Return each line of the listing that has the word "textwidth" in it.

Exercise material →
========================================================================
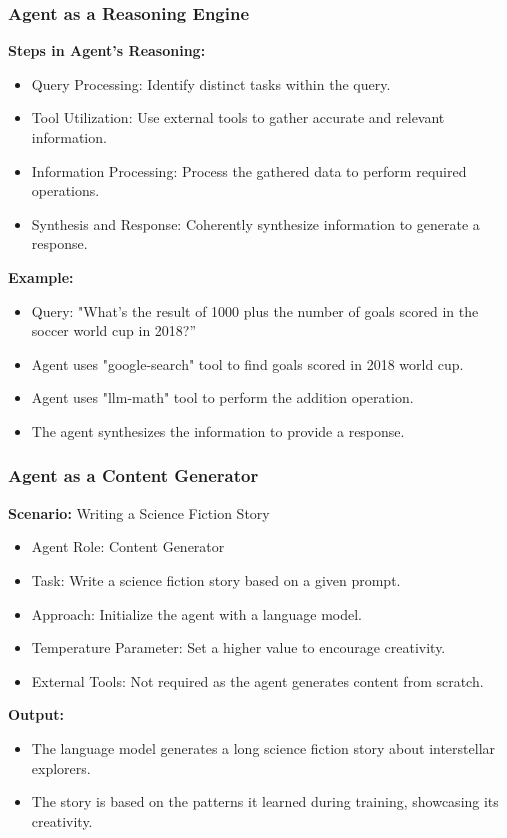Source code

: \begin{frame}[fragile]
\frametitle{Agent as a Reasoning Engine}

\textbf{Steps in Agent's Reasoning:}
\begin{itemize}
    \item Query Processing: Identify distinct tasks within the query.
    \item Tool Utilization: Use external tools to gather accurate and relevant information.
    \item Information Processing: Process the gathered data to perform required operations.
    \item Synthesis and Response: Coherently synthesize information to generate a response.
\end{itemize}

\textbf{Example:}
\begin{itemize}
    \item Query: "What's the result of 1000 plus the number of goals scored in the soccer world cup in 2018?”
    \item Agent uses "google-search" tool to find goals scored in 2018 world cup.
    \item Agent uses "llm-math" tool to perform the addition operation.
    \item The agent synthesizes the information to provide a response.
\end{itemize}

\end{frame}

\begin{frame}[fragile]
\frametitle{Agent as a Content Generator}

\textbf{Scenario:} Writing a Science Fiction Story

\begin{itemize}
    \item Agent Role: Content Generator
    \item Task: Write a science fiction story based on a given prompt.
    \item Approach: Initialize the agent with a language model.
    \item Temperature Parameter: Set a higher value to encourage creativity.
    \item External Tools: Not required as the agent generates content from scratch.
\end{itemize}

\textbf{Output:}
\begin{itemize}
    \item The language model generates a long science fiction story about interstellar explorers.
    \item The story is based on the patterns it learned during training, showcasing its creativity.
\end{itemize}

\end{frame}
========================================================================
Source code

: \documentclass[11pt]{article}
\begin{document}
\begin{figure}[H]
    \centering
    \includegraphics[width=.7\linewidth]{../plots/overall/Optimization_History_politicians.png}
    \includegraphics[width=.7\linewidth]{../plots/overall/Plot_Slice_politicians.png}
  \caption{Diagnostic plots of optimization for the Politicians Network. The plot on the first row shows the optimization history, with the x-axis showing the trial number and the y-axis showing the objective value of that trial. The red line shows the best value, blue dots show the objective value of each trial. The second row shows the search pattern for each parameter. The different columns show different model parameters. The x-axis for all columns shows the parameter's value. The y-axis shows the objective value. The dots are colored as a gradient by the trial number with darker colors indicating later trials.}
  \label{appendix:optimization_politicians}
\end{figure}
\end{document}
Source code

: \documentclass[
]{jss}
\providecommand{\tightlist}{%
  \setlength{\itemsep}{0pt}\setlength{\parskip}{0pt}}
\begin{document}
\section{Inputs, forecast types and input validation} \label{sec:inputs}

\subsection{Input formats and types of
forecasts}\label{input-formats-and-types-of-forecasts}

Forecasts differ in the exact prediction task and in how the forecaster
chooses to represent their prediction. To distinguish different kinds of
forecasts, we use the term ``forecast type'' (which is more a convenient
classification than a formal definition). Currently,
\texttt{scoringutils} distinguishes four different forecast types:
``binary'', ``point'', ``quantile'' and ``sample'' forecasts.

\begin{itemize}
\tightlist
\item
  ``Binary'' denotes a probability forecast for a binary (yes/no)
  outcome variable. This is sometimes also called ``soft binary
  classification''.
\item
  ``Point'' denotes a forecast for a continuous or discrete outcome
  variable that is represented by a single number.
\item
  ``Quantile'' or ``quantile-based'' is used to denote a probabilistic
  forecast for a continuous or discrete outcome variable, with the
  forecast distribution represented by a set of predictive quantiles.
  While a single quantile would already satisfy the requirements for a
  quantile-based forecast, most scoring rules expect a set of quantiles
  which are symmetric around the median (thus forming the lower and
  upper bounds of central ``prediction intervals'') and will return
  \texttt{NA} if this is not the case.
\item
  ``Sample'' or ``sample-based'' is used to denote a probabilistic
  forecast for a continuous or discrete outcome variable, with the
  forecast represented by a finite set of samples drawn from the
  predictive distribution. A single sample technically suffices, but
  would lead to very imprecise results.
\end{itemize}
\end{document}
========================================================================
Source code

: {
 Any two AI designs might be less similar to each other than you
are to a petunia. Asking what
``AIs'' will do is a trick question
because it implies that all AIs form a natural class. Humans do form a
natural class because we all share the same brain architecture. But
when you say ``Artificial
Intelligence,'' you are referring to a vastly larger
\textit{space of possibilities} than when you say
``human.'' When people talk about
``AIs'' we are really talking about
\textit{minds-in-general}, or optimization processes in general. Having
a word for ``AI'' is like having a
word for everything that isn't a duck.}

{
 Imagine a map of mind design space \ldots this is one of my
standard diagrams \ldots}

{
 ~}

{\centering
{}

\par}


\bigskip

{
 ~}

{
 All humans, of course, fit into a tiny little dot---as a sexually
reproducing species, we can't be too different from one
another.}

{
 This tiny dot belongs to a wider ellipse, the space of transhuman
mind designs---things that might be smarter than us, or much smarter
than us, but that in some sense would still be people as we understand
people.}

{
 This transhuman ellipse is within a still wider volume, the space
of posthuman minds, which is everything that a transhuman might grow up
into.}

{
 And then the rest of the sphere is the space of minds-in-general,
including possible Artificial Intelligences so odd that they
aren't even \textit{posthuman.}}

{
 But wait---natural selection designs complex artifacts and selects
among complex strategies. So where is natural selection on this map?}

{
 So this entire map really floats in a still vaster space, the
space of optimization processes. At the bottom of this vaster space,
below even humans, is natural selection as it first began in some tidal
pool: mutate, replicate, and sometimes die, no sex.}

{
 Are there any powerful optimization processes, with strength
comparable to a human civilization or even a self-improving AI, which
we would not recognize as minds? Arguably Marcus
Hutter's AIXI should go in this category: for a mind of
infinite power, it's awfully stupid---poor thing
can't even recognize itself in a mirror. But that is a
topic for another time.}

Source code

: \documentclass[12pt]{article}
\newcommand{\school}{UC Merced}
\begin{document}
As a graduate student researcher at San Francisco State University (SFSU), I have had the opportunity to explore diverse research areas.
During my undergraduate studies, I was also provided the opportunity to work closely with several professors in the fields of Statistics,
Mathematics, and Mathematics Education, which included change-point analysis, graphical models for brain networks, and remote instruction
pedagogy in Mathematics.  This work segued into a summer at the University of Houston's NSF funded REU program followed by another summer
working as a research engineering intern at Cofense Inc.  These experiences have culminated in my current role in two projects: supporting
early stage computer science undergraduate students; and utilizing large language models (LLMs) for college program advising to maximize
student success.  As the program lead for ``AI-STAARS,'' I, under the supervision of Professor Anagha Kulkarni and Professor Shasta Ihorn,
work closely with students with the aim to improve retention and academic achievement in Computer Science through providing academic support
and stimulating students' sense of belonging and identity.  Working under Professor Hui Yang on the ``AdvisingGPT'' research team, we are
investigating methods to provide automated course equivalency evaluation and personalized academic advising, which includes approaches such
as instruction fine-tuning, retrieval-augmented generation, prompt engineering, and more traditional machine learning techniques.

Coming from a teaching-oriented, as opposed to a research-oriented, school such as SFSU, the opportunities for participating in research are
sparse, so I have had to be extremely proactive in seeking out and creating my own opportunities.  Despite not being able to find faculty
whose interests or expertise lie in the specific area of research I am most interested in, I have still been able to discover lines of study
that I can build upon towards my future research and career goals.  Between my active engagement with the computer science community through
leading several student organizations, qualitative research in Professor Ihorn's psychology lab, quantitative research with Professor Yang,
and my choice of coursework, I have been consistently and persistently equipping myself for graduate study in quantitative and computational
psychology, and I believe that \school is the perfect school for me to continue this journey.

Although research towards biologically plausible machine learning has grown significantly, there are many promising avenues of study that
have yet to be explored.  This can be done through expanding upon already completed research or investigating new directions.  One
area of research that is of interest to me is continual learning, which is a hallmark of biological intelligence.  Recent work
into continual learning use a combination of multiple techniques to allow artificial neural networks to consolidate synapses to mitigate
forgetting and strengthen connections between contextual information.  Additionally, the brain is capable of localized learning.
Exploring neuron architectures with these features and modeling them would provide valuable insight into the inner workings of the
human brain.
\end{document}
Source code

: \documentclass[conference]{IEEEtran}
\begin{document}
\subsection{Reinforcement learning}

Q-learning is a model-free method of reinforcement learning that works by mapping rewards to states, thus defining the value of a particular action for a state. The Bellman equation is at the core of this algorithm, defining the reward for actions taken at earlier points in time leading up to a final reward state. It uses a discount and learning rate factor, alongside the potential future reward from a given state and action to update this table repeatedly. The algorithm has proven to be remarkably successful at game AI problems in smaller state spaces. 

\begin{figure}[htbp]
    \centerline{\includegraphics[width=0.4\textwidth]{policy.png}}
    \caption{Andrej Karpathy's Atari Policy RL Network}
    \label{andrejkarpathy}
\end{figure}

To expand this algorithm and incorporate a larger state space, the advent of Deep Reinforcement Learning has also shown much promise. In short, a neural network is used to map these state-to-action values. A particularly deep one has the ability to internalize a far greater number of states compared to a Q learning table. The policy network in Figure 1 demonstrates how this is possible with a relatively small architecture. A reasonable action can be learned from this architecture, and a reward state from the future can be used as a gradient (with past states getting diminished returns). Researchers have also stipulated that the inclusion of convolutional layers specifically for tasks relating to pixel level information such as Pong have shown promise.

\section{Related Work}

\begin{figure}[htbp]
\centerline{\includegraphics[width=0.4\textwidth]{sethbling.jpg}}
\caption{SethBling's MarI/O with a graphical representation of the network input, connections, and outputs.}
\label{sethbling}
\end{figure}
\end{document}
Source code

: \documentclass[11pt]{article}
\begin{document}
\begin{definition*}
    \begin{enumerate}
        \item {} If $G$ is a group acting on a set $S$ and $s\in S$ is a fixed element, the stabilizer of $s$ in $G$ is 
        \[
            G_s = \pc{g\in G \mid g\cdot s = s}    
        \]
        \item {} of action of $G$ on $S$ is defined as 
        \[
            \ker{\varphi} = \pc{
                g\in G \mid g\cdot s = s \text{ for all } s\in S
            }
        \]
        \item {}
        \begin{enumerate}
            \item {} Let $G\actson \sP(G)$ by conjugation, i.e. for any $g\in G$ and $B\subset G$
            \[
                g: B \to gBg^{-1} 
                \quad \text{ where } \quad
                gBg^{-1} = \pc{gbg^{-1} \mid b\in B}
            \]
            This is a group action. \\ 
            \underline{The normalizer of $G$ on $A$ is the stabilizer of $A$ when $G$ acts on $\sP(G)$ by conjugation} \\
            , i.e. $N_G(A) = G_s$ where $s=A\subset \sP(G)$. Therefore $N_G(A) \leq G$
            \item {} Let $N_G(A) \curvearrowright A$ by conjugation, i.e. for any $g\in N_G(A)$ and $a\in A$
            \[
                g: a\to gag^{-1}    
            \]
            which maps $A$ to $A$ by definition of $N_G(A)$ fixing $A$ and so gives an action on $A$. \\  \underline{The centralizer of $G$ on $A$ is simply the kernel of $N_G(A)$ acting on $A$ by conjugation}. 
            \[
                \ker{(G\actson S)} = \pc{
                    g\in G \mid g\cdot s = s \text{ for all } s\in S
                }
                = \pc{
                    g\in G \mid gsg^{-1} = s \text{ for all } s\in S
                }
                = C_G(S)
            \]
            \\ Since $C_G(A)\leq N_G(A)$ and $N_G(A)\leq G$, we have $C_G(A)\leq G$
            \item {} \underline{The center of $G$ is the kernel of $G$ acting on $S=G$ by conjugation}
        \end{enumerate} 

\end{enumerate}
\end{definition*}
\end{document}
========================================================================
Task result →
    \centerline{\includegraphics[width=0.4\textwidth]{policy.png}}
\centerline{\includegraphics[width=0.4\textwidth]{sethbling.jpg}}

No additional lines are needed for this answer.